▶ **How to complete this task**: If a line in the material below holds the string "License", tally it, then give the tally alone.

▶ **Exercise material**:

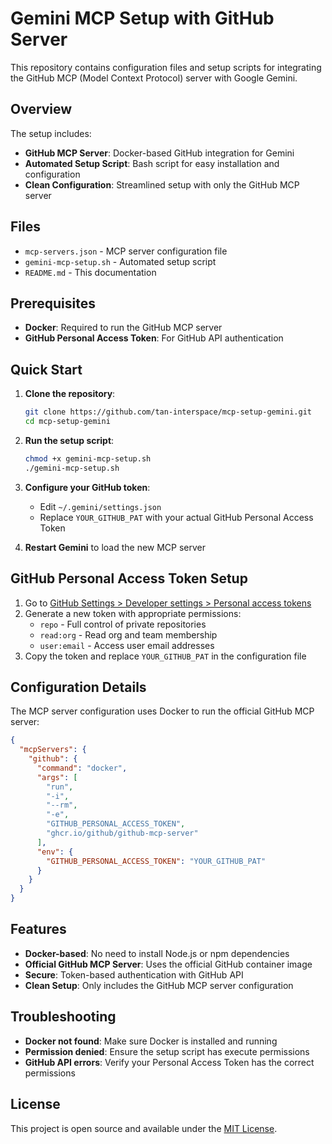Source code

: # Gemini MCP Setup with GitHub Server

This repository contains configuration files and setup scripts for integrating the GitHub MCP (Model Context Protocol) server with Google Gemini.

## Overview

The setup includes:
- **GitHub MCP Server**: Docker-based GitHub integration for Gemini
- **Automated Setup Script**: Bash script for easy installation and configuration
- **Clean Configuration**: Streamlined setup with only the GitHub MCP server

## Files

- `mcp-servers.json` - MCP server configuration file
- `gemini-mcp-setup.sh` - Automated setup script
- `README.md` - This documentation

## Prerequisites

- **Docker**: Required to run the GitHub MCP server
- **GitHub Personal Access Token**: For GitHub API authentication

## Quick Start

1. **Clone the repository**:
   ```bash
   git clone https://github.com/tan-interspace/mcp-setup-gemini.git
   cd mcp-setup-gemini
   ```

2. **Run the setup script**:
   ```bash
   chmod +x gemini-mcp-setup.sh
   ./gemini-mcp-setup.sh
   ```

3. **Configure your GitHub token**:
   - Edit `~/.gemini/settings.json`
   - Replace `YOUR_GITHUB_PAT` with your actual GitHub Personal Access Token

4. **Restart Gemini** to load the new MCP server

## GitHub Personal Access Token Setup

1. Go to [GitHub Settings > Developer settings > Personal access tokens](https://github.com/settings/tokens)
2. Generate a new token with appropriate permissions:
   - `repo` - Full control of private repositories
   - `read:org` - Read org and team membership
   - `user:email` - Access user email addresses
3. Copy the token and replace `YOUR_GITHUB_PAT` in the configuration file

## Configuration Details

The MCP server configuration uses Docker to run the official GitHub MCP server:

```json
{
  "mcpServers": {
    "github": {
      "command": "docker",
      "args": [
        "run",
        "-i",
        "--rm",
        "-e",
        "GITHUB_PERSONAL_ACCESS_TOKEN",
        "ghcr.io/github/github-mcp-server"
      ],
      "env": {
        "GITHUB_PERSONAL_ACCESS_TOKEN": "YOUR_GITHUB_PAT"
      }
    }
  }
}
```

## Features

- **Docker-based**: No need to install Node.js or npm dependencies
- **Official GitHub MCP Server**: Uses the official GitHub container image
- **Secure**: Token-based authentication with GitHub API
- **Clean Setup**: Only includes the GitHub MCP server configuration

## Troubleshooting

- **Docker not found**: Make sure Docker is installed and running
- **Permission denied**: Ensure the setup script has execute permissions
- **GitHub API errors**: Verify your Personal Access Token has the correct permissions

## License

This project is open source and available under the [MIT License](LICENSE).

▶ **Output**: 2